§ **Source material**:
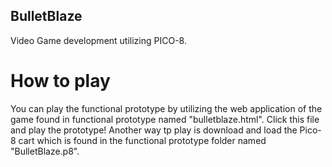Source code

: ## BulletBlaze
Video Game development utilizing PICO-8.

# How to play
You can play the functional prototype by utilizing the web application of the game found in functional prototype named "bulletblaze.html". Click this file and play the prototype! Another way tp play is download and load the Pico-8 cart which is found in the functional prototype folder named "BulletBlaze.p8".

§ **Task goal**:
In the reply, each line of the data must appear exactly as written, and no picture may appear.

§ **Response below**:
Source code

: ## BulletBlaze
Video Game development utilizing PICO-8.

# How to play
You can play the functional prototype by utilizing the web application of the game found in functional prototype named "bulletblaze.html". Click this file and play the prototype! Another way tp play is download and load the Pico-8 cart which is found in the functional prototype folder named "BulletBlaze.p8".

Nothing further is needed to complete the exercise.